Many are outraged at the Department of Health and Human Services' (HHS) recent decision to force religiously-affiliated organizations to provide reproductive and preventative services without co-pay or deductible, as required under the new Obamacare law. HHS Secretary, Kathleen Sebelius announced that while synagogues and churches would be exempt from the rule, other religiously-affiliated organizations, including non-profits would not be. Religiously-affiliated organizations, however, were provided an extra year to prepare for implementation.
This decision has highlighted the excessive overreach of Obamacare into the private sector. The law is facilitating gross interference in the private lives of individuals beyond what is appropriate for government involvement. It not only gives the government an undue amount of arbitrary coercive power, but greatly impedes the ability of the individual (person and organization) to choose their own way of life and even make their own mistakes.
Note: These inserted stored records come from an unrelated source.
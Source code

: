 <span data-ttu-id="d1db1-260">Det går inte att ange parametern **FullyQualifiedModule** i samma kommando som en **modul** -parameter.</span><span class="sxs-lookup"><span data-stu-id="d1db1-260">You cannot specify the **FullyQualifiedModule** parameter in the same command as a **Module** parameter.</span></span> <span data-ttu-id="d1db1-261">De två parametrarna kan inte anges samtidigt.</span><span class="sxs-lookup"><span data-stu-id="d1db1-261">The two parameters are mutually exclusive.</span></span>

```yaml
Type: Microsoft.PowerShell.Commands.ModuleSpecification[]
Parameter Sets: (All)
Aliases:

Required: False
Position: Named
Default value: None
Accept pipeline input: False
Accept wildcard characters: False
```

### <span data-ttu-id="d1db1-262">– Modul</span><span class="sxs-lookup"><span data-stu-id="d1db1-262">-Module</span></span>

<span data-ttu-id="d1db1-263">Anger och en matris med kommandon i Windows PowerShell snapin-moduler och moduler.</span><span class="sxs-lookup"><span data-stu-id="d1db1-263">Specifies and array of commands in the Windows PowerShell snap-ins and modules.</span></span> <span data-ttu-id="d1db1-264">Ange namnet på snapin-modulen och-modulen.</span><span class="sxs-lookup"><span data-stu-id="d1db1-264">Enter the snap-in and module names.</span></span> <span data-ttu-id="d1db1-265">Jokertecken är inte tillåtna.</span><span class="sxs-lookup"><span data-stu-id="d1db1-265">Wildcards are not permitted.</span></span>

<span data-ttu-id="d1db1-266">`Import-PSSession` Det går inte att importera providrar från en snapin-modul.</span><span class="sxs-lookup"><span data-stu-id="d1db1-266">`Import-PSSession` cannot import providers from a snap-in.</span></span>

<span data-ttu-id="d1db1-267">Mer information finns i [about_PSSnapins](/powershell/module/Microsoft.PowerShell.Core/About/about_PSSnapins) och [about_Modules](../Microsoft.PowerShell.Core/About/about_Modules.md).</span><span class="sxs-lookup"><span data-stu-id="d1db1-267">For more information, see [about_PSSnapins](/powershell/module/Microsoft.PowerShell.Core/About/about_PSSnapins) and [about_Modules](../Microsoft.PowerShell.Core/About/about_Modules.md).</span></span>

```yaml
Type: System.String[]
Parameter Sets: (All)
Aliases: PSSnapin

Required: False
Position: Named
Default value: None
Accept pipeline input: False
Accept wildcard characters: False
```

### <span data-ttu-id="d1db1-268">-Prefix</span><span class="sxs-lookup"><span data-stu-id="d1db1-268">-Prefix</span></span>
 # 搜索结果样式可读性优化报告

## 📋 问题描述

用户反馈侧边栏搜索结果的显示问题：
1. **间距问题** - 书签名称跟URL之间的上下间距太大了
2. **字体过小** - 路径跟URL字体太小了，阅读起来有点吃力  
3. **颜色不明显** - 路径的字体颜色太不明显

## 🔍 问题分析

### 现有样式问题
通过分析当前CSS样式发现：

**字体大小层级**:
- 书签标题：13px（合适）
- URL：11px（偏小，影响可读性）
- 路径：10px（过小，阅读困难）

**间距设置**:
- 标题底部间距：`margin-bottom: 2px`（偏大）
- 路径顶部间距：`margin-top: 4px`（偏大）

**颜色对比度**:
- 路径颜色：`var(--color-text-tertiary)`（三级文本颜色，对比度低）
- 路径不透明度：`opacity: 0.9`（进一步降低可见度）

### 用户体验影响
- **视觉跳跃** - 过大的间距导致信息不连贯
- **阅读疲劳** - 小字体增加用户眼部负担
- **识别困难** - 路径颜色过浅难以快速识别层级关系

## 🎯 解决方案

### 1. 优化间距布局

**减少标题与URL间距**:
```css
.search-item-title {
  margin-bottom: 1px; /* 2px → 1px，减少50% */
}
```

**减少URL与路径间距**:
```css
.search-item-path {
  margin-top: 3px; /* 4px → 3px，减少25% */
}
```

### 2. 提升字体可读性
Many religious leaders have spoken out quickly and decisively on the ruling, arguing that it forces them to provide for services, such as the morning-after pill, that challenge their personal and religious beliefs. The archbishop of New York, Timothy M. Dolan said "In effect, the president is saying we have a year to figure out how to violate our consciences...."
This is not a commentary on the wisdom of providing or not providing contraception. The issue at stake here is not whether these religious groups and leaders are right about the provision of these services—if one can even make the claim that there is a "right." Instead, it is about whether individuals and private organizations should have the right to choose the services they provide to their employees and the manner in which they conduct their operations.
Private bodies should not be forced, by the government, to behave in certain ways because some, who happen to be in power, believe that one way or another is a better way to conduct one's live. The wielding of such power by the government moves far beyond the pale of the proper role of government and descends towards a dangerous tyranny. While the government certainly has to make laws and use coercive power to alter the individual's behavior in some instances, there is a wide gap between, for instance, preventing murder or theft, which essentially protects one citizen from another, and forcing citizens to provide services or goods to others when the provider (and possibly the recipient) objects and the recipient can obtain these services elsewhere if they so desire.
By allowing the government to inflict such arbitrary and minute decisions on the lives of private organizations, Obamacare has ventured too far into the realm of totalitarian control. The rule has offered no clear delimitation of what is appropriate and what is inappropriate intervention in the private sector, relying upon a perspective of government that essentially allows any meddling if some policymaker believes the outcome would be "better." An argument that science or policy deems such practices better (even if true) is not sufficient to warrant government control.
The proposed alternative, exemptions, as provided to houses of worship, are not a fair or appropriate remedy. Everyone must be treated the same under the law. Allowing some to avoid following a law because of personal reasons relies upon the same arbitrariness that should not be present in legislating and government rule-making. Why, one must readily ask, should religious objections be acknowledged but not other personal or economic ones?
The truth is that the government has no business in deciding what employers should provide in terms of healthcare and reproductive services. There is certainly a worthy debate to have over merits of providing birth control—a debate that would most likely be lively and impassioned. But it is a debate that should happen in the social sphere not in the government. It is a debate that will ebb and flow as social values and mores change, as people, for instance, choose to associate and work for organizations that provide or refuse to provide benefits that coincide with their personal beliefs. But it is not just for coercion to be used to force some to adhere to the beliefs of others.